Cannabis activates the endocannabinoid system, which affects motor function, mood, and pleasure. With 113 cannabinoids and counting, cannabis activates parts of the brain that dopamine treatment alone does not. In particular, cannabis activates CB1 receptors in high concentrations in three parts of the brain associated with dyskinesia and Parkinson’s: the globus pallidus, basal ganglia, and substantia nigra. This is important because, as studies have shown, activation of CB1 receptors—which comes from ingesting the marijuana cannabinoid THC—offers neuroprotection and prevents the development of dyskinesia in mice.

Cannabis increases more than just dopamine—it affects other neurotransmitters, too. Historically, Parkinson’s has been understood as a simple case of dopamine deficiency, but recent research from Harvard University suggests that dopamine neurons also transmit GABA, a neurotransmitter that dampens the effect of dopamine. This means that when neurons die in the course of the disease, there would also be a GABA deficiency. Because GABA plays an important role in dampening the effect of dopamine by inhibiting the electrical activity of cells, its decrease in PD would help explain why isolated dopamine treatment sometimes results in dyskinesia.

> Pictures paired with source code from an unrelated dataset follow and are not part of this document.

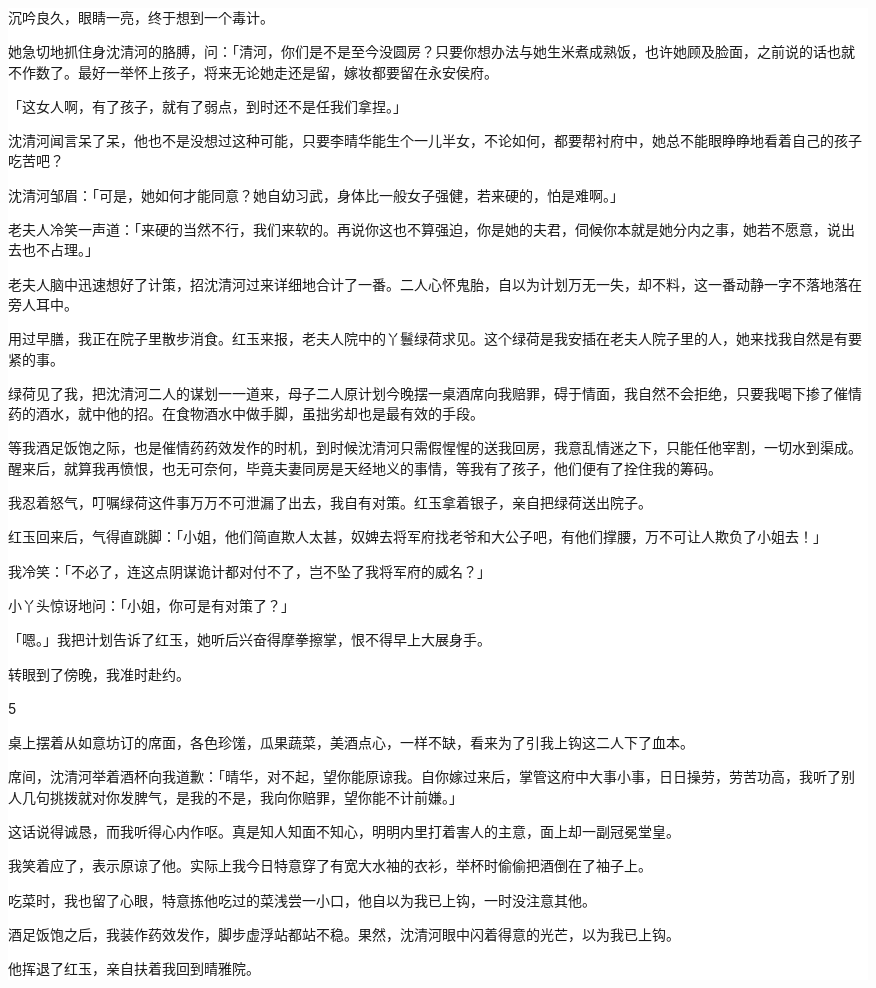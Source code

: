 
沉吟良久，眼睛一亮，终于想到一个毒计。


她急切地抓住身沈清河的胳膊，问：「清河，你们是不是至今没圆房？只要你想办法与她生米煮成熟饭，也许她顾及脸面，之前说的话也就不作数了。最好一举怀上孩子，将来无论她走还是留，嫁妆都要留在永安侯府。


「这女人啊，有了孩子，就有了弱点，到时还不是任我们拿捏。」


沈清河闻言呆了呆，他也不是没想过这种可能，只要李晴华能生个一儿半女，不论如何，都要帮衬府中，她总不能眼睁睁地看着自己的孩子吃苦吧？


沈清河邹眉：「可是，她如何才能同意？她自幼习武，身体比一般女子强健，若来硬的，怕是难啊。」


老夫人冷笑一声道：「来硬的当然不行，我们来软的。再说你这也不算强迫，你是她的夫君，伺候你本就是她分内之事，她若不愿意，说出去也不占理。」


老夫人脑中迅速想好了计策，招沈清河过来详细地合计了一番。二人心怀鬼胎，自以为计划万无一失，却不料，这一番动静一字不落地落在旁人耳中。


用过早膳，我正在院子里散步消食。红玉来报，老夫人院中的丫鬟绿荷求见。这个绿荷是我安插在老夫人院子里的人，她来找我自然是有要紧的事。


绿荷见了我，把沈清河二人的谋划一一道来，母子二人原计划今晚摆一桌酒席向我赔罪，碍于情面，我自然不会拒绝，只要我喝下掺了催情药的酒水，就中他的招。在食物酒水中做手脚，虽拙劣却也是最有效的手段。


等我酒足饭饱之际，也是催情药药效发作的时机，到时候沈清河只需假惺惺的送我回房，我意乱情迷之下，只能任他宰割，一切水到渠成。醒来后，就算我再愤恨，也无可奈何，毕竟夫妻同房是天经地义的事情，等我有了孩子，他们便有了拴住我的筹码。


我忍着怒气，叮嘱绿荷这件事万万不可泄漏了出去，我自有对策。红玉拿着银子，亲自把绿荷送出院子。


红玉回来后，气得直跳脚：「小姐，他们简直欺人太甚，奴婢去将军府找老爷和大公子吧，有他们撑腰，万不可让人欺负了小姐去！」


我冷笑：「不必了，连这点阴谋诡计都对付不了，岂不坠了我将军府的威名？」


小丫头惊讶地问：「小姐，你可是有对策了？」


「嗯。」我把计划告诉了红玉，她听后兴奋得摩拳擦掌，恨不得早上大展身手。


转眼到了傍晚，我准时赴约。


5


桌上摆着从如意坊订的席面，各色珍馐，瓜果蔬菜，美酒点心，一样不缺，看来为了引我上钩这二人下了血本。


席间，沈清河举着酒杯向我道歉：「晴华，对不起，望你能原谅我。自你嫁过来后，掌管这府中大事小事，日日操劳，劳苦功高，我听了别人几句挑拨就对你发脾气，是我的不是，我向你赔罪，望你能不计前嫌。」


这话说得诚恳，而我听得心内作呕。真是知人知面不知心，明明内里打着害人的主意，面上却一副冠冕堂皇。


我笑着应了，表示原谅了他。实际上我今日特意穿了有宽大水袖的衣衫，举杯时偷偷把酒倒在了袖子上。


吃菜时，我也留了心眼，特意拣他吃过的菜浅尝一小口，他自以为我已上钩，一时没注意其他。


酒足饭饱之后，我装作药效发作，脚步虚浮站都站不稳。果然，沈清河眼中闪着得意的光芒，以为我已上钩。


他挥退了红玉，亲自扶着我回到晴雅院。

Conversely, it makes sense then, that a treatment that also increases GABA would inhibit dopamine hyperactivity and so dampen the extreme effects of dyskinesia. The research on cannabis in that area is promising: one study on the synthetic cannabinoid nabilone showed that it decreased the incidence of levodopa-induced dyskinesia, noting that the cannabinoids “enhance GABA transmission and may thus alleviate dyskinesia.” The study went on to suggest that this might be because cannabinoids interact with the globus pallidus, which is thought to be overactive in cases of dyskinesia.

Cannabis treats other common symptoms of Parkinson’s. There are other benefits to cannabinoids in addition to their effect on motor dysfunction. Thanks to their anti-oxidative and anti-inflammatory effects, cannabinoids are also neuroprotective, meaning they help protect against further degeneration of precious neurons. Cannabinoids have also been shown to relieve pain, have antidepressant effects, and improve sleep—all problems PD patients commonly face.

The Trick of Treating Neurological Diseases

In the end, Parkinson’s cannot be summed up simply as a deficiency of dopamine, and Oliver Sacks would agree. “There are also much subtler and more widespread changes,” he concluded in his book. “There are countless subtle paths of abnormality which differ from patient to patient, and from day to day in any one patient.”

That’s to say, neurological diseases are notoriously tricky beasts, with varying symptoms from day to day—what works for one person may not for another. There probably will never be a one-size-fits-all solution for Parkinson’s Disease, but diversifying our arsenal of medicines and continuing studies on medical marijuana can only lead to better long-term treatment without debilitating side effects. With further research and continuing legalization measures, cannabis could become the long-term dyskinesia treatment so many PD patients are looking for.